The Taxation of Foreign Investment Funds: A Comparative Review of Selected Aspects of the Rules of Germany and New Zealand

For any country, working out the most appropriate method of taxing its residents’ interests in foreign investment funds poses difficult challenges of regime design. Unlike some problems of tax design, the optimum structure of a foreign investment fund regime is likely to vary with the size of the economy of the country in question.This article compares selected features of the foreign investment fund regimes of Germany and New Zealand, respectively a relatively large economy and a relatively small economy. It addresses the taxation of tax residents investing in investment funds based in foreign countries. In this context, the taxation of (or, more precisely, the calculation of the income of) foreign investment funds themselves is relevant, because countries’ foreign investment fund regimes typically tax their resident investors on an accrual basis. The article outlines the foreign investment fund regimes of New Zealand and Germany. It describes calculation methods for determining income derived from a foreign investment fund and identifies problems in the context of the purchase and sale of shares.

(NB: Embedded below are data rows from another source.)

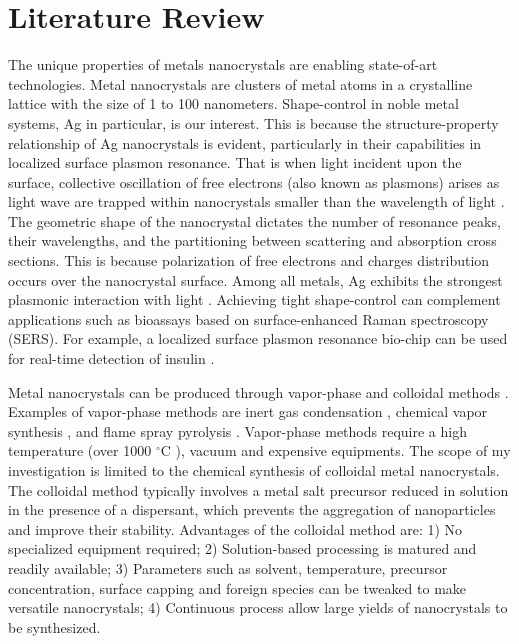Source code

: \section{Literature Review}

The unique properties of metals nanocrystals are enabling state-of-art technologies.
Metal nanocrystals are clusters of metal atoms in a crystalline lattice with the size of 1 to 100 nanometers.
Shape-control in noble metal systems, Ag in particular, is our interest.
This is because the structure-property relationship of Ag nanocrystals is evident, particularly in their capabilities in localized surface plasmon resonance.
That is when light incident upon the surface, collective oscillation of free electrons (also known as plasmons) arises as light wave are trapped within nanocrystals smaller than the wavelength of light \cite{Petryayeva_2011}.
The geometric shape of the nanocrystal dictates the number of resonance peaks, their wavelengths, and the partitioning between scattering and absorption cross sections.
This is because polarization of free electrons and charges distribution occurs over the nanocrystal surface.
Among all metals, Ag exhibits the strongest plasmonic interaction with light \cite{Lu_2009}.
Achieving tight shape-control can complement applications such as bioassays based on surface-enhanced Raman spectroscopy (SERS).
For example, a localized surface plasmon resonance bio-chip can be used for real-time detection of insulin \cite{Hiep_2008}.

Metal nanocrystals can be produced through vapor-phase \cite{Swihart_2003} and colloidal methods \cite{Tao_2008}. Examples of vapor-phase methods are inert gas condensation \cite{Wegner_2002,Simchi_2007}, chemical vapor synthesis \cite{Lee_2012,Ostraat_2001}, and flame spray pyrolysis \cite{Teoh_2010}. 
Vapor-phase methods require a high temperature (over 1000 $^{\circ}$C \cite{Smetana_2005}), vacuum and expensive equipments.
The scope of my investigation is limited to the chemical synthesis of colloidal metal nanocrystals.
The colloidal method typically involves a metal salt precursor reduced in solution in the presence of a dispersant, which prevents the aggregation of nanoparticles and improve their stability.
Advantages of the colloidal method are: 
1) No specialized equipment required; 
2) Solution-based processing is matured and readily available;
3) Parameters such as solvent, temperature, precursor concentration, surface capping and foreign species can be tweaked to make versatile nanocrystals;
4) Continuous process allow large yields of nanocrystals to be synthesized.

Finally, the paper deals with the establishment of a flat capital gains tax for individuals (Abgeltungssteuer) in Germany and examines the possibility of adopting similar rules in New Zealand. The structure of comparison is parallel, not serial. That is, the article does not deal with the regimes of the two countries seriatim, but in parallel, moving from one feature or concept to another and comparing the manner in which Germany and New Zealand address the issues that arise.